LAUSR

Significance CD11c+ microglia enriched for osteopontin (OPN) expression appear at distinct stages of brain development, aging, and several neurodegenerative disorders. Whether coexpression of CD11c and OPN results from microglial activation or represents a part of a subset-specific genetic program is unknown. We find that this CD11c+ microglial subset is formed before birth upon uptake of apoptotic neurons. Our analysis also suggests that it represents a stable subset that requires OPN to mediate engulfment of synaptic proteins, proliferate, and develop a proinflammatory phenotype.

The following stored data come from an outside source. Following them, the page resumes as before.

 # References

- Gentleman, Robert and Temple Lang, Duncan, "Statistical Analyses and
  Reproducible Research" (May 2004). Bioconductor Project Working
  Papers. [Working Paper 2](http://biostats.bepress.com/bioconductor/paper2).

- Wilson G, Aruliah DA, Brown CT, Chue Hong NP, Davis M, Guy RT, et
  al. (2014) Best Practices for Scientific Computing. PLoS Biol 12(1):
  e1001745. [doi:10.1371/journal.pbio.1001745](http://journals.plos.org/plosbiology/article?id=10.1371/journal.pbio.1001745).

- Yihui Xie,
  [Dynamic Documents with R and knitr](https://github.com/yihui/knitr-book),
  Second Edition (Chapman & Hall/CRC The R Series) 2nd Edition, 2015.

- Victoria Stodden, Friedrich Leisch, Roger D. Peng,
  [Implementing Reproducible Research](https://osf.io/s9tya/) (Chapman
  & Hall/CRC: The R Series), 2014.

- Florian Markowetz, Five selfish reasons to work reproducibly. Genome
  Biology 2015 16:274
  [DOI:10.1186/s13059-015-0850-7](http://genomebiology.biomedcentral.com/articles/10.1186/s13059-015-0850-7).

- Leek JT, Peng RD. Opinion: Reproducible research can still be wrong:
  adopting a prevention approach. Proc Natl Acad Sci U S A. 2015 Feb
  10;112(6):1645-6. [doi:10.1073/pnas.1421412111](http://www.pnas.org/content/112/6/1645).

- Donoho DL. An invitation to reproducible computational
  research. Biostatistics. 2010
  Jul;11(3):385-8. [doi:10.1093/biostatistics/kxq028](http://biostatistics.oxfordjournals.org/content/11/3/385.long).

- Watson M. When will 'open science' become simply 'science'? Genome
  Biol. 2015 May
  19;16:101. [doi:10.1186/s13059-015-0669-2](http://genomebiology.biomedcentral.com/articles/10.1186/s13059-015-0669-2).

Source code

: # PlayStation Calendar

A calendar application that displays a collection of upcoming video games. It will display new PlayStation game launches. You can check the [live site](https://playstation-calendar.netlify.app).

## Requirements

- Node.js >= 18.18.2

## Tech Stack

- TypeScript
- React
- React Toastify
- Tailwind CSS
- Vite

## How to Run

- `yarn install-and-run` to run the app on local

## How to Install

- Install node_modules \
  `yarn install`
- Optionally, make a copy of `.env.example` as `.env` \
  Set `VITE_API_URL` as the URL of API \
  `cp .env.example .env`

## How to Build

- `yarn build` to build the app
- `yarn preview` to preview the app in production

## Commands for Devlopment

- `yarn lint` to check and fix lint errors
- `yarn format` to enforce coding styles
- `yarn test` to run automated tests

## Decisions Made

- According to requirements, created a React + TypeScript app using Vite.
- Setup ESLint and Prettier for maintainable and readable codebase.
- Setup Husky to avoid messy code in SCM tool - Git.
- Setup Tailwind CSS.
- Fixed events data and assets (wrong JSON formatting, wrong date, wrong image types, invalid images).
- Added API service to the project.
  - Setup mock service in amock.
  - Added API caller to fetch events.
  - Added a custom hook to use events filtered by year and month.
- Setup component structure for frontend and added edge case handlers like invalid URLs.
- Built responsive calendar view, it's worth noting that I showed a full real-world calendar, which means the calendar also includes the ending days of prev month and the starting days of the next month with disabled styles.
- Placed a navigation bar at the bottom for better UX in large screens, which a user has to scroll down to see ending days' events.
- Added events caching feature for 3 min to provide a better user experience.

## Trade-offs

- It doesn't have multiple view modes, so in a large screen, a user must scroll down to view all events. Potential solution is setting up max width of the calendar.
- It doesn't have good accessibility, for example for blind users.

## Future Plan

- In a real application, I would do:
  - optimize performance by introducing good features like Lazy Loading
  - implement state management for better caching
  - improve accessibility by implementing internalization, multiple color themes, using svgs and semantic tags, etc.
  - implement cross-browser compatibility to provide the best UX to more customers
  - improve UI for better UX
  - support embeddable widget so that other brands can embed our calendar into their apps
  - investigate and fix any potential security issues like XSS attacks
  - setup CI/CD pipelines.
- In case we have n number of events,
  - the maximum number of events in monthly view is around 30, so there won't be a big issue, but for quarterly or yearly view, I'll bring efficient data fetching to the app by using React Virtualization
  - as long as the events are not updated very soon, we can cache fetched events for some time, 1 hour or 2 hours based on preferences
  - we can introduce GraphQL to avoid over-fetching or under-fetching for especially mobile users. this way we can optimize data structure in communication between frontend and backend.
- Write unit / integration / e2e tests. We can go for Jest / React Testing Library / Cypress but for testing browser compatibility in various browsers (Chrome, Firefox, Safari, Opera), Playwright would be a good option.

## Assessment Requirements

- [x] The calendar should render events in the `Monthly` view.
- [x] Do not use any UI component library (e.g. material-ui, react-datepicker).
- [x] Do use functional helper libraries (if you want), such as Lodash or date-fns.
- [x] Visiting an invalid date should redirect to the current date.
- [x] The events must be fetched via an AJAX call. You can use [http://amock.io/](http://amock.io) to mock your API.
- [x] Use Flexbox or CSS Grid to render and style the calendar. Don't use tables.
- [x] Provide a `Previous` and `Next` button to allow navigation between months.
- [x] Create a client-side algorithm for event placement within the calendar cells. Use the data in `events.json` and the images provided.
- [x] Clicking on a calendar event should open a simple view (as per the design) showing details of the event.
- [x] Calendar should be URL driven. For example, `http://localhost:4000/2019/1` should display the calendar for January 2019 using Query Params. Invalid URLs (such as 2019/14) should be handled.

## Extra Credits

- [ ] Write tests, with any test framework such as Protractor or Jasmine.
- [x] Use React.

Definition of OPN-producing CD11c+ microglia as a specialized microglial subset provides insight into the contribution of microglial differentiation to brain development and function in health and disease. Expression of Itgax (encoding the CD11c surface protein) and Spp1 (encoding osteopontin; OPN) has been associated with activated microglia that can develop in healthy brains and some neuroinflammatory disorders. However, whether CD11c and OPN expression is a consequence of microglial activation or represents a portion of the genetic program expressed by a stable microglial subset is unknown. Here, we show that OPN production in the brain is confined to a small CD11c+ microglial subset that differentiates from CD11c− precursors in perinatal life after uptake of apoptotic neurons. Our analysis suggests that coexpression of OPN and CD11c marks a microglial subset that is expressed at birth and persists into late adult life, independent of environmental activation stimuli. Analysis of the contribution of OPN to the intrinsic functions of this CD11c+ microglial subset indicates that OPN is required for subset stability and the execution of phagocytic and proinflammatory responses, in part through OPN-dependent engagement of the αVβ3-integrin receptor. Definition of OPN-producing CD11c+ microglia as a functional microglial subset provides insight into microglial differentiation in health and disease.